▶ _TASK PROMPT_
Omitting every picture, copy the lines from the one that contains "project to the students projects." through the last line of the records below, exactly and with nothing added.

▶ _DATA SHOWN_
--------

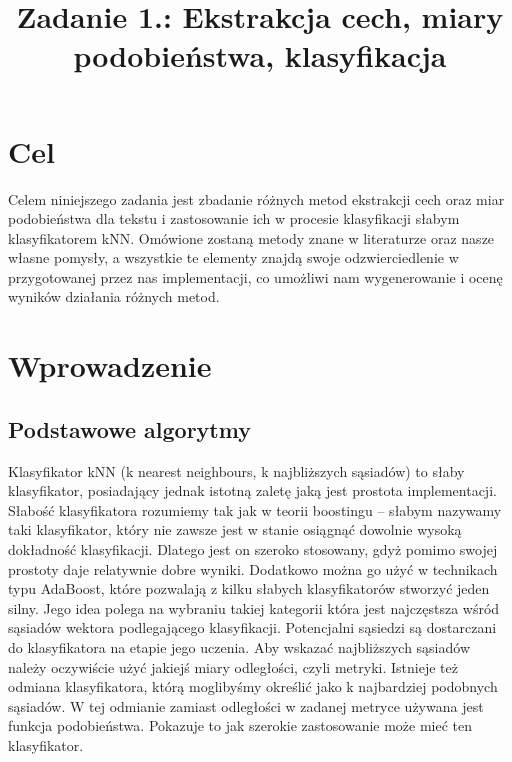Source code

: \documentclass[a4paper]{classrep}
\author{%
  \studentinfo{Mateusz Grotek}{186816} \and
  \studentinfo{Paweł Tarasiuk}{186875}
}
\title{Zadanie 1.: Ekstrakcja cech, miary podobieństwa, klasyfikacja}
\begin{document}
\maketitle
\section{Cel}
Celem niniejszego zadania jest zbadanie różnych metod ekstrakcji cech
oraz miar podobieństwa dla tekstu i zastosowanie ich w procesie klasyfikacji słabym klasyfikatorem kNN.
Omówione zostaną metody znane w literaturze oraz nasze własne pomysły,
a wszystkie te elementy znajdą swoje odzwierciedlenie w przygotowanej
przez nas implementacji, co umożliwi nam wygenerowanie i ocenę wyników
działania różnych metod.
\section{Wprowadzenie}
\subsection{Podstawowe algorytmy}
Klasyfikator kNN (k nearest neighbours, k najbliższych sąsiadów) to słaby klasyfikator, posiadający jednak istotną zaletę jaką jest prostota implementacji. Słabość klasyfikatora rozumiemy tak jak w teorii boostingu -- słabym nazywamy taki klasyfikator, który nie zawsze jest w stanie osiągnąć dowolnie wysoką dokładność klasyfikacji.
Dlatego jest on szeroko stosowany, gdyż pomimo swojej prostoty daje relatywnie dobre wyniki. Dodatkowo można go użyć w technikach typu AdaBoost,
które pozwalają z kilku słabych klasyfikatorów stworzyć jeden silny. Jego idea polega na wybraniu takiej kategorii która jest najczęstsza wśród sąsiadów wektora podlegającego klasyfikacji.
Potencjalni sąsiedzi są dostarczani do klasyfikatora na etapie jego uczenia. Aby wskazać najbliższych sąsiadów należy oczywiście użyć jakiejś miary odległości, czyli metryki.
Istnieje też odmiana klasyfikatora, którą moglibyśmy określić jako k najbardziej podobnych sąsiadów. W tej odmianie zamiast odległości w zadanej metryce używana jest funkcja podobieństwa.
Pokazuje to jak szerokie zastosowanie może mieć ten klasyfikator.
\end{document}
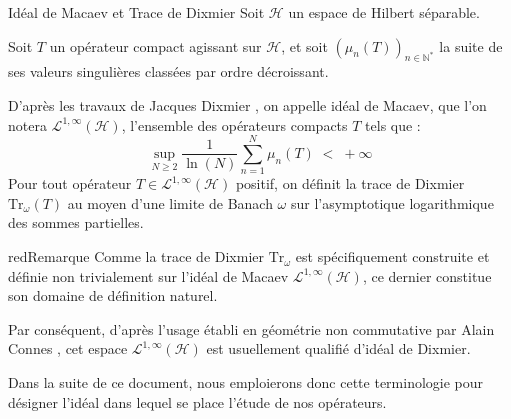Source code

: \documentclass[Riemann_Hypothesis.tex]{subfiles}
\begin{document}
\begin{DefNef}[label=df:IdealDixmierMacaev_fr]{Idéal de Macaev et Trace de Dixmier}
    Soit $\mathcal{H}$ un espace de Hilbert séparable. \par
    Soit $T$ un opérateur compact agissant sur $\mathcal{H}$, et soit $(\mu_n(T))_{n \in \mathbb{N}^*}$ la suite de ses valeurs singulières classées par ordre décroissant. \par
    D'après les travaux de Jacques Dixmier \cite{dixmier1966_trace}, on appelle idéal de Macaev, que l'on notera $\mathcal{L}^{1,\infty}(\mathcal{H})$, l'ensemble des opérateurs compacts $T$ tels que :
    \begin{equation*}
        \sup_{N \geq 2} \frac{1}{\ln(N)} \sum_{n=1}^{N} \mu_n(T) \;<\; +\infty
    \end{equation*}
    Pour tout opérateur $T \in \mathcal{L}^{1,\infty}(\mathcal{H})$ positif, on définit la trace de Dixmier $\mathrm{Tr}_\omega(T)$ au moyen d'une limite de Banach $\omega$ sur l'asymptotique logarithmique des sommes partielles.
\end{DefNef}
\begin{ppbox}{red}{Remarque}
    Comme la trace de Dixmier $\mathrm{Tr}_\omega$ est spécifiquement construite et définie non trivialement sur l'idéal de Macaev $\mathcal{L}^{1,\infty}(\mathcal{H})$, ce dernier constitue son domaine de définition naturel. \par
    Par conséquent, d'après l'usage établi en géométrie non commutative par Alain Connes \cite{connes1999_trace}, cet espace $\mathcal{L}^{1,\infty}(\mathcal{H})$ est usuellement qualifié d'idéal de Dixmier. \par
    Dans la suite de ce document, nous emploierons donc cette terminologie pour désigner l'idéal dans lequel se place l'étude de nos opérateurs.
\end{ppbox}
\end{document}
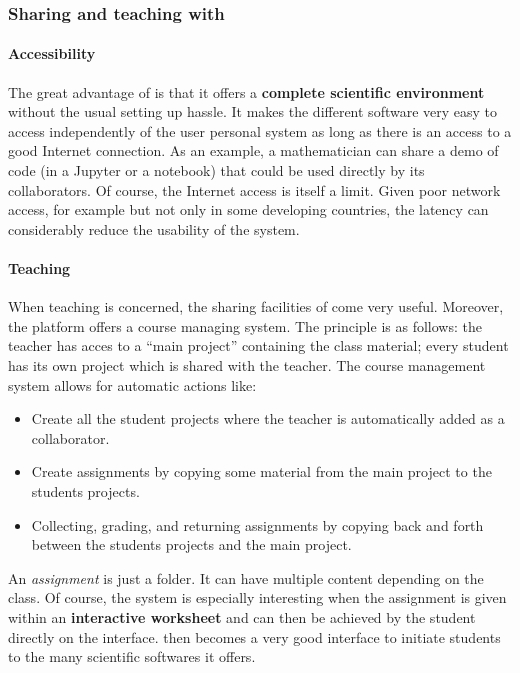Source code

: \documentclass{deliverablereport}
\begin{document}
\subsubsection{Sharing and teaching with \SMC}

\paragraph{Accessibility}

The great advantage of \SMC is that it offers a \textbf{complete
  scientific environment} without the usual setting up hassle. It
makes the different software very easy to access independently of the
user personal system as long as there is an access to a good Internet
connection. As an example, a mathematician can share a demo of code (in
a Jupyter or a \Sage notebook) that could be used directly by its
collaborators. Of course, the Internet access is itself a limit.
Given poor network access, for example but not only in some developing
countries, the latency can considerably reduce the usability of the
system.

\paragraph{Teaching}

When teaching is concerned, the sharing facilities of \SMC come very
useful.  Moreover, the platform offers a course managing system. The
principle is as follows: the teacher has acces to a ``main project''
containing the class material; every student has its own project which
is shared with the teacher. The course management system allows for
automatic actions like:

\begin{itemize}
\item Create all the student projects where the teacher is
  automatically added as a collaborator.
\item Create assignments by copying some material from the main
  project to the students projects.
\item Collecting, grading, and returning assignments by copying back
  and forth between the students projects and the main project.
\end{itemize}

An \emph{assignment} is just a folder. It can have multiple content
depending on the class.  Of course, the system is especially
interesting when the assignment is given within an \textbf{interactive
  worksheet} and can then be achieved by the student directly on the
interface. \SMC then becomes a very good interface to initiate
students to the many scientific softwares it offers.
\end{document}
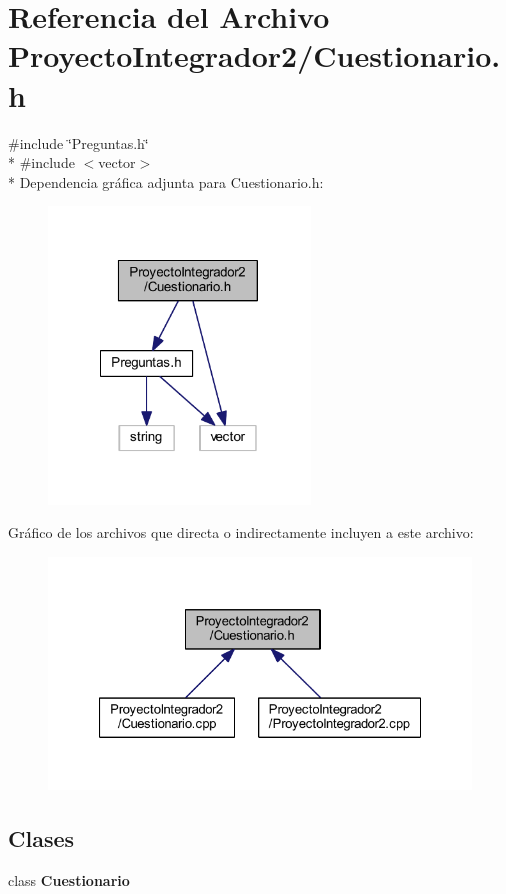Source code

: \section{Referencia del Archivo Proyecto\-Integrador2/\-Cuestionario.h}
\label{_cuestionario_8h}
{\ttfamily \#include \char`\"{}Preguntas.\-h\char`\"{}}\\*
{\ttfamily \#include $<$vector$>$}\\*
Dependencia gráfica adjunta para Cuestionario.\-h\-:
\nopagebreak
\begin{figure}[H]
\begin{center}
\leavevmode
\includegraphics[width=197pt]{_cuestionario_8h__incl}
\end{center}
\end{figure}
Gráfico de los archivos que directa o indirectamente incluyen a este archivo\-:
\nopagebreak
\begin{figure}[H]
\begin{center}
\leavevmode
\includegraphics[width=327pt]{_cuestionario_8h__dep__incl}
\end{center}
\end{figure}
\subsection*{Clases}
\begin{DoxyCompactItemize}
\item 
class {\bf Cuestionario}
\end{DoxyCompactItemize}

--------

▶ _ANSWER TO THIS PROBLEM_
  project to the students projects.
\item Collecting, grading, and returning assignments by copying back
  and forth between the students projects and the main project.
\end{itemize}

An \emph{assignment} is just a folder. It can have multiple content
depending on the class.  Of course, the system is especially
interesting when the assignment is given within an \textbf{interactive
  worksheet} and can then be achieved by the student directly on the
interface. \SMC then becomes a very good interface to initiate
students to the many scientific softwares it offers.
\end{document}
Source code

: \section{Referencia del Archivo Proyecto\-Integrador2/\-Cuestionario.h}
\label{_cuestionario_8h}
{\ttfamily \#include \char`\"{}Preguntas.\-h\char`\"{}}\\*
{\ttfamily \#include $<$vector$>$}\\*
Dependencia gráfica adjunta para Cuestionario.\-h\-:
\nopagebreak
\begin{figure}[H]
\begin{center}
\leavevmode
\includegraphics[width=197pt]{_cuestionario_8h__incl}
\end{center}
\end{figure}
Gráfico de los archivos que directa o indirectamente incluyen a este archivo\-:
\nopagebreak
\begin{figure}[H]
\begin{center}
\leavevmode
\includegraphics[width=327pt]{_cuestionario_8h__dep__incl}
\end{center}
\end{figure}
\subsection*{Clases}
\begin{DoxyCompactItemize}
\item 
class {\bf Cuestionario}
\end{DoxyCompactItemize}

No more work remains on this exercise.